● What to work on
The whole listing below should be duplicated exactly, with nothing left out.

● Source records

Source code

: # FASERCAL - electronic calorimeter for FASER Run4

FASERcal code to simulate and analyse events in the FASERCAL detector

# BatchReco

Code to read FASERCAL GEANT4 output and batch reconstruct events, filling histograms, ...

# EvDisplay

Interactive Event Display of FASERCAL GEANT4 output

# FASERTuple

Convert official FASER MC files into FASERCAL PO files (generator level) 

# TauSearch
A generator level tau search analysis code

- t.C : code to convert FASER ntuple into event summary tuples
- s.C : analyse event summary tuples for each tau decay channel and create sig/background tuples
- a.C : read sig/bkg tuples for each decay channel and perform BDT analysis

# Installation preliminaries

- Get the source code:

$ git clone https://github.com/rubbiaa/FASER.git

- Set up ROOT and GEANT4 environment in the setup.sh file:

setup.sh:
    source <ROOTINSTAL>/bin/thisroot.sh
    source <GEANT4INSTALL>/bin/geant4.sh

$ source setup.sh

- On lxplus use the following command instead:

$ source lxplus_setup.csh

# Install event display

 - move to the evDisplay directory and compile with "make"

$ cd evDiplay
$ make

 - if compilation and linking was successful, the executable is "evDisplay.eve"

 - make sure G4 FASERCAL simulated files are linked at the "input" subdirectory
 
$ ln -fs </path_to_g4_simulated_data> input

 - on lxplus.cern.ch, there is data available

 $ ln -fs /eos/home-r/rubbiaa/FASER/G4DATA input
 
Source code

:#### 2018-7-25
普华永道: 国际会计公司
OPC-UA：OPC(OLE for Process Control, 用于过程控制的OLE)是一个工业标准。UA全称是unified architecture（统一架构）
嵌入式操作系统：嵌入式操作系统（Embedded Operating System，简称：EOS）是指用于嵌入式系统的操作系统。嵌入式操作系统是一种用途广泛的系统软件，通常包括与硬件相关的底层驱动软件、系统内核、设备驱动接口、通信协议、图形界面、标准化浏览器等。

● Completed exercise
Source code

: # FASERCAL - electronic calorimeter for FASER Run4

FASERcal code to simulate and analyse events in the FASERCAL detector

# BatchReco

Code to read FASERCAL GEANT4 output and batch reconstruct events, filling histograms, ...

# EvDisplay

Interactive Event Display of FASERCAL GEANT4 output

# FASERTuple

Convert official FASER MC files into FASERCAL PO files (generator level) 

# TauSearch
A generator level tau search analysis code

- t.C : code to convert FASER ntuple into event summary tuples
- s.C : analyse event summary tuples for each tau decay channel and create sig/background tuples
- a.C : read sig/bkg tuples for each decay channel and perform BDT analysis

# Installation preliminaries

- Get the source code:

$ git clone https://github.com/rubbiaa/FASER.git

- Set up ROOT and GEANT4 environment in the setup.sh file:

setup.sh:
    source <ROOTINSTAL>/bin/thisroot.sh
    source <GEANT4INSTALL>/bin/geant4.sh

$ source setup.sh

- On lxplus use the following command instead:

$ source lxplus_setup.csh

# Install event display

 - move to the evDisplay directory and compile with "make"

$ cd evDiplay
$ make

 - if compilation and linking was successful, the executable is "evDisplay.eve"

 - make sure G4 FASERCAL simulated files are linked at the "input" subdirectory
 
$ ln -fs </path_to_g4_simulated_data> input

 - on lxplus.cern.ch, there is data available

 $ ln -fs /eos/home-r/rubbiaa/FASER/G4DATA input
 
Source code

:#### 2018-7-25
普华永道: 国际会计公司
OPC-UA：OPC(OLE for Process Control, 用于过程控制的OLE)是一个工业标准。UA全称是unified architecture（统一架构）
嵌入式操作系统：嵌入式操作系统（Embedded Operating System，简称：EOS）是指用于嵌入式系统的操作系统。嵌入式操作系统是一种用途广泛的系统软件，通常包括与硬件相关的底层驱动软件、系统内核、设备驱动接口、通信协议、图形界面、标准化浏览器等。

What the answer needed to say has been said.